» Your objective: Restate word for word the lines between the start of the material and the line with "[File section example - multiple", keeping both of those ends and none of the pictures.

# # #

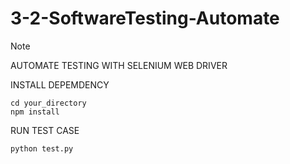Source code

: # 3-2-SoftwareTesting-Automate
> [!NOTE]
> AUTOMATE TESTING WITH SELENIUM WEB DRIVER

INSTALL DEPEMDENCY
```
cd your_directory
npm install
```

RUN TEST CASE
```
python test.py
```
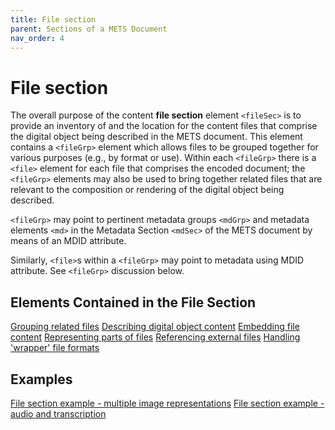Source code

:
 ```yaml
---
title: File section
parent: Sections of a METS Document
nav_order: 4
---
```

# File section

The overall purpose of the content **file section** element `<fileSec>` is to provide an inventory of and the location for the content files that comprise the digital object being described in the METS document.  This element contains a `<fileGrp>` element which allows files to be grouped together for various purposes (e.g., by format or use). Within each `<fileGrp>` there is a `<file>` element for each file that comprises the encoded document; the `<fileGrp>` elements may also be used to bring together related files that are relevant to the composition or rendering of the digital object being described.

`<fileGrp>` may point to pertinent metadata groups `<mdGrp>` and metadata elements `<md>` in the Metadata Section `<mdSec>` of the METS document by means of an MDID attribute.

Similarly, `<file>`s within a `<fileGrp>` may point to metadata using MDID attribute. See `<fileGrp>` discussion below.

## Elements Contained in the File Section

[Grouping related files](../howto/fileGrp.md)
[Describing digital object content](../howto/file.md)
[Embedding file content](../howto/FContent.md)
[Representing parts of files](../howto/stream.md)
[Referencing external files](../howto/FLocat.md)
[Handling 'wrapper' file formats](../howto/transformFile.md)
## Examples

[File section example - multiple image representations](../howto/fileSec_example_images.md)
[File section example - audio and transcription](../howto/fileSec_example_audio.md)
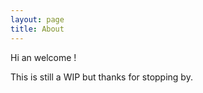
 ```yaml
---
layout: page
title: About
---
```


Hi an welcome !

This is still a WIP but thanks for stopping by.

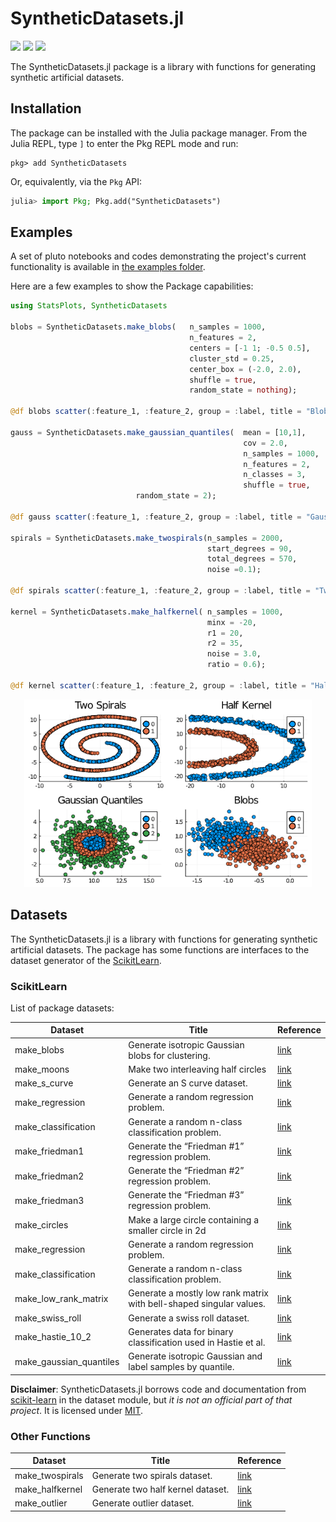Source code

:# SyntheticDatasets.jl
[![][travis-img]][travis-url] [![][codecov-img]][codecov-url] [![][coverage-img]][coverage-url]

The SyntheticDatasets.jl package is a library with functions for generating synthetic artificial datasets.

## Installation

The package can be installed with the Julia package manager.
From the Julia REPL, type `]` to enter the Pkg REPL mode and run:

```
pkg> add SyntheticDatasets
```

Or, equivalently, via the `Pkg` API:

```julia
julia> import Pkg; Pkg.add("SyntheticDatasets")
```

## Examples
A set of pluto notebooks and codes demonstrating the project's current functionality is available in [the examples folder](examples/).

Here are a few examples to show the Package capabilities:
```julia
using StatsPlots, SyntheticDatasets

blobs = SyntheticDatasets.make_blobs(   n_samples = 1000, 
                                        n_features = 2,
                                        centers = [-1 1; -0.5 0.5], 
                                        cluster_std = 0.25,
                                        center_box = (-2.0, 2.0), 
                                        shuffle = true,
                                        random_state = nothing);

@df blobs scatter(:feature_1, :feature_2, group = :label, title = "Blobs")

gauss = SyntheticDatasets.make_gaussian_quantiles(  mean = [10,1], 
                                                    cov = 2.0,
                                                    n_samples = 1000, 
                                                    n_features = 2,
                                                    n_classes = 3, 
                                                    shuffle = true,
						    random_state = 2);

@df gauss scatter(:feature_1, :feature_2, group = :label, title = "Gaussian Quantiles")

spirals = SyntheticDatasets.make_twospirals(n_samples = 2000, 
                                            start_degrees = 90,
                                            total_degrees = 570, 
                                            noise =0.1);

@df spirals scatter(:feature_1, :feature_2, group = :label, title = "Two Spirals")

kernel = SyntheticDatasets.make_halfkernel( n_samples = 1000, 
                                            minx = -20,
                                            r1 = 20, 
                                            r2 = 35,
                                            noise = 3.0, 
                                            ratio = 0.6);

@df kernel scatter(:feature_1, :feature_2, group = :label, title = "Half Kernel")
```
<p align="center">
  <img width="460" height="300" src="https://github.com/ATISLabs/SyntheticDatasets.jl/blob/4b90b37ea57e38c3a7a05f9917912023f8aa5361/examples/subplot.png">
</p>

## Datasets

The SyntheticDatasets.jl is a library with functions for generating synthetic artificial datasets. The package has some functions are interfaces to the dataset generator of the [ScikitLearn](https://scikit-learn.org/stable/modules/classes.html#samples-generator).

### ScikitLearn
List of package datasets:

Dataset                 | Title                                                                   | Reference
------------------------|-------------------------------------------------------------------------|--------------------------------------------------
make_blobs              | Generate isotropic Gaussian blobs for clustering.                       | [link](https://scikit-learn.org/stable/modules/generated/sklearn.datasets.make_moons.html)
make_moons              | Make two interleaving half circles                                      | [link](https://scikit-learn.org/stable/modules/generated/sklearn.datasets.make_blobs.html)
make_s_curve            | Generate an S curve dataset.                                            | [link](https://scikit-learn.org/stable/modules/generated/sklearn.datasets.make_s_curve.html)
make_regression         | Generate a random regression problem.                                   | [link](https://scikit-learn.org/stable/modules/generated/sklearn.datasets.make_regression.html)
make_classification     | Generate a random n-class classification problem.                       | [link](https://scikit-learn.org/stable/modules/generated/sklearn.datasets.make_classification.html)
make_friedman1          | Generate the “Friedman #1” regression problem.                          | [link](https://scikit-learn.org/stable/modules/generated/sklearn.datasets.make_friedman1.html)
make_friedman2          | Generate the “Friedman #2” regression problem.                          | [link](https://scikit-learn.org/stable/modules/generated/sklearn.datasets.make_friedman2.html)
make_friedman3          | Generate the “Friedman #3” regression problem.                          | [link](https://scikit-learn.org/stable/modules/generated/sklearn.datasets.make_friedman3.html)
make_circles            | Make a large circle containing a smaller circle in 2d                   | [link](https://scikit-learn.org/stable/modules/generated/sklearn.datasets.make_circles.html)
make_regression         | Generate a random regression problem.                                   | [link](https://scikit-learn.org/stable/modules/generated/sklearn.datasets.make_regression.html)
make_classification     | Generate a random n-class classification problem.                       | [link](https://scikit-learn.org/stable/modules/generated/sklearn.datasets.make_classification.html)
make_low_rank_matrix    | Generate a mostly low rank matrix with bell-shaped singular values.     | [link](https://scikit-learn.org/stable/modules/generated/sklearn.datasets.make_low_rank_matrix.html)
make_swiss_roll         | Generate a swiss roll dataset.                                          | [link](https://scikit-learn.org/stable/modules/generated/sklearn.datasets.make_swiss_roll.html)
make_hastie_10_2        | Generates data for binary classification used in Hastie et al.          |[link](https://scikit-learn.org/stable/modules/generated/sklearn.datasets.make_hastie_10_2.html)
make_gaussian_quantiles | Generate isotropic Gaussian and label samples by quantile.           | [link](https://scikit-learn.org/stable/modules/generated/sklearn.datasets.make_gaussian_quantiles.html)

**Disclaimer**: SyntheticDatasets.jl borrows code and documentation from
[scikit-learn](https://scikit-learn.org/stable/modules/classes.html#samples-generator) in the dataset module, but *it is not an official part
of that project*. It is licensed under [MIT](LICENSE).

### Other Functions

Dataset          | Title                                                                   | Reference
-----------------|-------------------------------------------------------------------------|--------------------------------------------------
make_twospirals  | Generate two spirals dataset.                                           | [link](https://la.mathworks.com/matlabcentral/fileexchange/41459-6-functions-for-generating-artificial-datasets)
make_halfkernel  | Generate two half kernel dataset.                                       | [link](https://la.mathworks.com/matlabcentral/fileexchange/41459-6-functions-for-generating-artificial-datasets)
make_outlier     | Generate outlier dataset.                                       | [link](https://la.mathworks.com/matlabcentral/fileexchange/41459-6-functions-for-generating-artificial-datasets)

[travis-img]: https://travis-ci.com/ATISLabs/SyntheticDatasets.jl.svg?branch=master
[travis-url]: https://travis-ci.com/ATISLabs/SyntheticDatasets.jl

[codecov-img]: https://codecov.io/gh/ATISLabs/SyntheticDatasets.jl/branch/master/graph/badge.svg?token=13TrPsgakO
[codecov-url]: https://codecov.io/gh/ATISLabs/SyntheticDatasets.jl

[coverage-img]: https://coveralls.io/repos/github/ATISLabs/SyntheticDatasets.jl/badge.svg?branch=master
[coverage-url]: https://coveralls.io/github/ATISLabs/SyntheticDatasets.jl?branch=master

# # #

» Exercise output:
Source code

: # 3-2-SoftwareTesting-Automate
> [!NOTE]
> AUTOMATE TESTING WITH SELENIUM WEB DRIVER

INSTALL DEPEMDENCY
```
cd your_directory
npm install
```

RUN TEST CASE
```
python test.py
```
Source code

:
 ```yaml
---
title: File section
parent: Sections of a METS Document
nav_order: 4
---
```

# File section

The overall purpose of the content **file section** element `<fileSec>` is to provide an inventory of and the location for the content files that comprise the digital object being described in the METS document.  This element contains a `<fileGrp>` element which allows files to be grouped together for various purposes (e.g., by format or use). Within each `<fileGrp>` there is a `<file>` element for each file that comprises the encoded document; the `<fileGrp>` elements may also be used to bring together related files that are relevant to the composition or rendering of the digital object being described.

`<fileGrp>` may point to pertinent metadata groups `<mdGrp>` and metadata elements `<md>` in the Metadata Section `<mdSec>` of the METS document by means of an MDID attribute.

Similarly, `<file>`s within a `<fileGrp>` may point to metadata using MDID attribute. See `<fileGrp>` discussion below.

## Elements Contained in the File Section

[Grouping related files](../howto/fileGrp.md)
[Describing digital object content](../howto/file.md)
[Embedding file content](../howto/FContent.md)
[Representing parts of files](../howto/stream.md)
[Referencing external files](../howto/FLocat.md)
[Handling 'wrapper' file formats](../howto/transformFile.md)
## Examples

[File section example - multiple image representations](../howto/fileSec_example_images.md)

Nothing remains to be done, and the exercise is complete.